Take a look at this system
s = tf('s');
G =(s+3)/(s*(s+2)*(s^2+2*s+3)); % Open-Loop Transfer Function
rlocus(G)
The root locus is
The intersection point is (after zooming in)
Now if I compute the gain via Routh table, I get
[ 1, 6, 3*K]
[ 4, K + 4, 0]
[ 5 - K/4, 3*K, 0]
[ (K^2 + 32*K - 80)/(K - 20), 0, 0]
[ 3*K, 0, 0]
The only row that yields the possibility of zeros is the fourth, so we search the gain K at this possibility, hence: we need the roots of (K^2 + 32*K - 80). Matlab yields these roots -34.3303, 2.3303. We ignore the negative since we assume the gain is positive (i.e. K>0).
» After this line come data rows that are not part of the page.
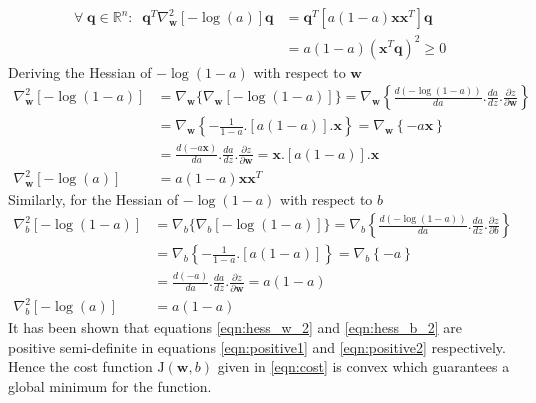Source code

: \documentclass[12pt]{report}
\numberwithin{equation}{section}
\begin{document}
\begin{equation}\label{eqn:positive2}
\begin{split}
\forall \; \bm{q}\in \mathbb{R}^n: \;\; \bm{q}^T \nabla_{\bm{w}}^2[-\log(a)] \bm{q} & =  \bm{q}^T \left[ a(1-a)\bm{x}\bm{x}^T \right] \bm{q} \\ 
& =  a (1 - a) (\bm{x}^T \bm{q})^2 \geq 0 
\end{split}
\end{equation}
Deriving the Hessian of $-\log(1-a)$ with respect to $\bm{w}$
\begin{equation}\label{eqn:hess_w_2}
\begin{split}
\nabla^2_{\bm{w}}[-\log (1-a)] &= \nabla_{\bm{w}}\{\nabla_{\bm{w}}[-\log (1-a)]\} = \nabla_{\bm{w}}\left\{\frac{d(-\log (1-a))}{da}.\frac{da}{dz}.\frac{\partial z}{\partial \bm{w}} \right\} \\
	&=\nabla_{\bm{w}}\left\{ -\frac{1}{1-a}.[a(1-a)].\bm{x} \right\} = \nabla_{\bm{w}}\left\{ -a\bm{x} \right\} \\
	&= \frac{d(-a\bm{x})}{da}.\frac{da}{dz}.\frac{\partial z}{\partial \bm{w}} = \bm{x}.[a(1-a)].\bm{x} \\
\nabla^2_{\bm{w}}[-\log (a)] &= a(1-a)\bm{x}\bm{x}^T	
\end{split}
\end{equation}
Similarly, for the Hessian of $-\log(1-a)$ with respect to $b$ 
\begin{equation}\label{eqn:hess_b_2}
\begin{split}
\nabla^2_b[-\log (1-a)] &= \nabla_b\{\nabla_b[-\log (1-a)]\} = \nabla_b\left\{\frac{d(-\log (1-a))}{da}.\frac{da}{dz}.\frac{\partial z}{\partial b} \right\} \\
	&=\nabla_b\left\{ -\frac{1}{1-a}.[a(1-a)] \right\} = \nabla_b\left\{ -a \right\} \\
	&= \frac{d(-a)}{da}.\frac{da}{dz}.\frac{\partial z}{\partial \bm{w}} = a(1-a) \\
\nabla^2_b[-\log (a)] &= a(1-a)	
\end{split}
\end{equation}
It has been shown that equations \eqref{eqn:hess_w_2} and \eqref{eqn:hess_b_2} are positive semi-definite in equations \eqref{eqn:positive1} and \eqref{eqn:positive2} respectively. Hence the cost function $\mathrm{J}(\bm{w},b)$ given in \eqref{eqn:cost} is convex which guarantees a global minimum for the function.
\end{document}
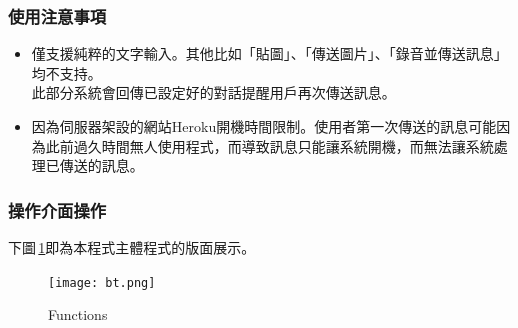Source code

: \documentclass{beamer}
\begin{document}
\begin{CJK}{UTF8}{<font>}

\begin{frame}
\frametitle{使用注意事項}
\begin{itemize}
\item 僅支援純粹的文字輸入。其他比如「貼圖」、「傳送圖片」、「錄音並傳送訊息」均不支持。\\
此部分系統會回傳已設定好的對話提醒用戶再次傳送訊息。
\item 因為伺服器架設的網站Heroku開機時間限制。使用者第一次傳送的訊息可能因為此前過久時間無人使用程式，而導致訊息只能讓系統開機，而無法讓系統處理已傳送的訊息。
\end{itemize}

\end{frame}

\begin{frame}
\frametitle{操作介面操作}
下圖\,\ref{fig:3}即為本程式主體程式的版面展示。
\begin{figure}
\texttt{[image: bt.png]}
\caption{Functions}
\label{fig:3}
\end{figure}

\end{frame}

\begin {comment}
\begin{frame}
\frametitle{Blocks of Highlighted Text}
\begin{block}{Block 1}
Lorem ipsum dolor sit amet, consectetur adipiscing elit. Integer lectus nisl, ultricies in feugiat rutrum, porttitor sit amet augue. Aliquam ut tortor mauris. Sed volutpat ante purus, quis accumsan dolor.
\end{block}

\begin{block}{Block 2}
Pellentesque sed tellus purus. Class aptent taciti sociosqu ad litora torquent per conubia nostra, per inceptos himenaeos. Vestibulum quis magna at risus dictum tempor eu vitae velit.
\end{block}

\begin{block}{Block 3}
Suspendisse tincidunt sagittis gravida. Curabitur condimentum, enim sed venenatis rutrum, ipsum neque consectetur orci, sed blandit justo nisi ac lacus.
\end{block}
\end{frame}
\end{comment}


\end{CJK}
\end{document}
As you can see the gain obtained via rlocus is 3.7 and the gain via Routh table is 2.3303. What may cause this disparity? This is a serious point because the stability involves. The only thing I suspect is Matlab doesn't take exceedingly small values for K when it does compute the roots of the closed-loop transfer function.


The answer is rather simple: Your Routh table is wrong.
Given your open loop transfer function
$$ G(s) = \frac{s + 3}{s^4 + 4 s^3 + 7 s^2 + 6 s} \tag{1} $$
With output feedback scaled with the gain $K$, the closed loop transfer function gets
$$ G_c(s) = \frac{K(s + 3)}{s^4 + 4 s^3 + 7 s^2 + (K + 6) s + 3 K} \tag{2} $$
From $(2)$, you can get the Routh table:
So, the relevant condition is $K^2 + 32 K - 132 = 0$, which has the solutions $\pm 2 \sqrt{97} - 16$.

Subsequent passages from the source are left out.